(Saved entries)
= = = = =
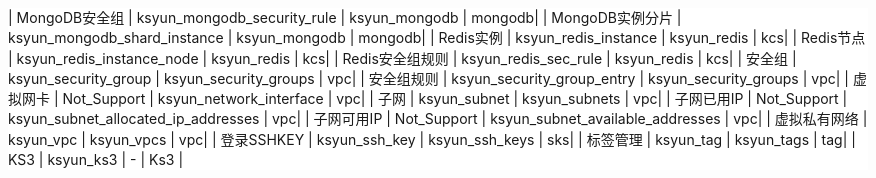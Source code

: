 | MongoDB安全组   | ksyun_mongodb\_security\_rule | ksyun_mongodb | mongodb|
| MongoDB实例分片  | ksyun_mongodb\_shard\_instance | ksyun_mongodb | mongodb|
| Redis实例      | ksyun_redis\_instance | ksyun_redis | kcs|
| Redis节点      | ksyun_redis\_instance\_node | ksyun_redis | kcs|
| Redis安全组规则   | ksyun_redis\_sec\_rule | ksyun_redis | kcs|
| 安全组          | ksyun_security\_group | ksyun_security\_groups | vpc|
| 安全组规则        | ksyun_security\_group\_entry | ksyun_security\_groups | vpc|
| 虚拟网卡         | Not_Support | ksyun_network\_interface | vpc|
| 子网           | ksyun_subnet | ksyun_subnets | vpc|
| 子网已用IP       | Not_Support | ksyun_subnet\_allocated\_ip\_addresses | vpc|
| 子网可用IP       | Not_Support | ksyun_subnet\_available\_addresses | vpc|
| 虚拟私有网络       | ksyun_vpc | ksyun_vpcs | vpc|
| 登录SSHKEY     | ksyun_ssh\_key | ksyun_ssh\_keys | sks|
|  标签管理        | ksyun_tag | ksyun_tags | tag|
| KS3 | ksyun_ks3 | - | Ks3 |

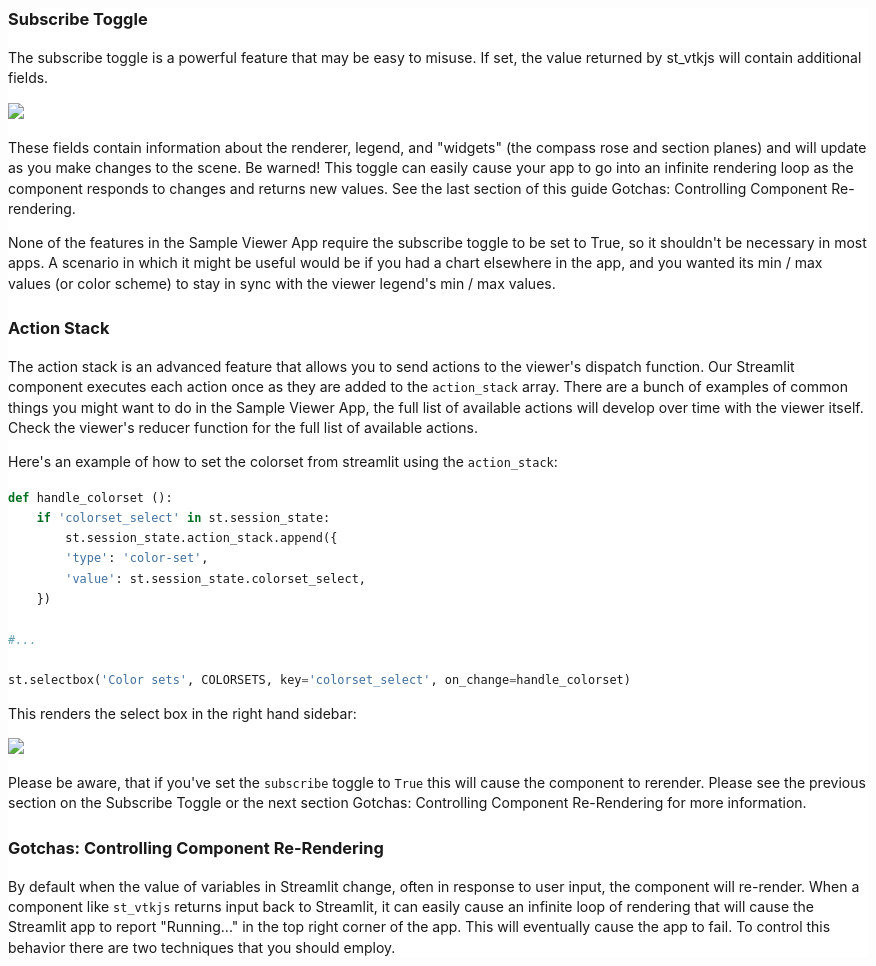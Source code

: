 ### Subscribe Toggle

The subscribe toggle is a powerful feature that may be easy to misuse. If set, the value returned by st\_vtkjs will contain additional fields.

![](../../.gitbook/assets/integrating-the-pollination-viewer/subscribe-toggle.png)

These fields contain information about the renderer, legend, and "widgets" (the compass rose and section planes) and will update as you make changes to the scene. Be warned! This toggle can easily cause your app to go into an infinite rendering loop as the component responds to changes and returns new values. See the last section of this guide Gotchas: Controlling Component Re-rendering.

None of the features in the Sample Viewer App require the subscribe toggle to be set to True, so it shouldn't be necessary in most apps. A scenario in which it might be useful would be if you had a chart elsewhere in the app, and you wanted its min / max values (or color scheme) to stay in sync with the viewer legend's min / max values.

### Action Stack

The action stack is an advanced feature that allows you to send actions to the viewer's dispatch function. Our Streamlit component executes each action once as they are added to the `action_stack` array. There are a bunch of examples of common things you might want to do in the Sample Viewer App, the full list of available actions will develop over time with the viewer itself. Check the viewer's reducer function for the full list of available actions.

Here's an example of how to set the colorset from streamlit using the `action_stack`:

```python
def handle_colorset ():
    if 'colorset_select' in st.session_state:
        st.session_state.action_stack.append({
        'type': 'color-set',
        'value': st.session_state.colorset_select,
    })

#...

st.selectbox('Color sets', COLORSETS, key='colorset_select', on_change=handle_colorset)
```

This renders the select box in the right hand sidebar:

![](../../.gitbook/assets/integrating-the-pollination-viewer/colorset-selector.png)

Please be aware, that if you've set the `subscribe` toggle to `True` this will cause the component to rerender. Please see the previous section on the Subscribe Toggle or the next section Gotchas: Controlling Component Re-Rendering for more information.

### Gotchas: Controlling Component Re-Rendering

By default when the value of variables in Streamlit change, often in response to user input, the component will re-render. When a component like `st_vtkjs` returns input back to Streamlit, it can easily cause an infinite loop of rendering that will cause the Streamlit app to report "Running..." in the top right corner of the app. This will eventually cause the app to fail. To control this behavior there are two techniques that you should employ.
= = = = =
■ What the task requires
Search the records for the string "Gotchas" and report each line that has it.

■ Result for this task
These fields contain information about the renderer, legend, and "widgets" (the compass rose and section planes) and will update as you make changes to the scene. Be warned! This toggle can easily cause your app to go into an infinite rendering loop as the component responds to changes and returns new values. See the last section of this guide Gotchas: Controlling Component Re-rendering.
Please be aware, that if you've set the `subscribe` toggle to `True` this will cause the component to rerender. Please see the previous section on the Subscribe Toggle or the next section Gotchas: Controlling Component Re-Rendering for more information.
### Gotchas: Controlling Component Re-Rendering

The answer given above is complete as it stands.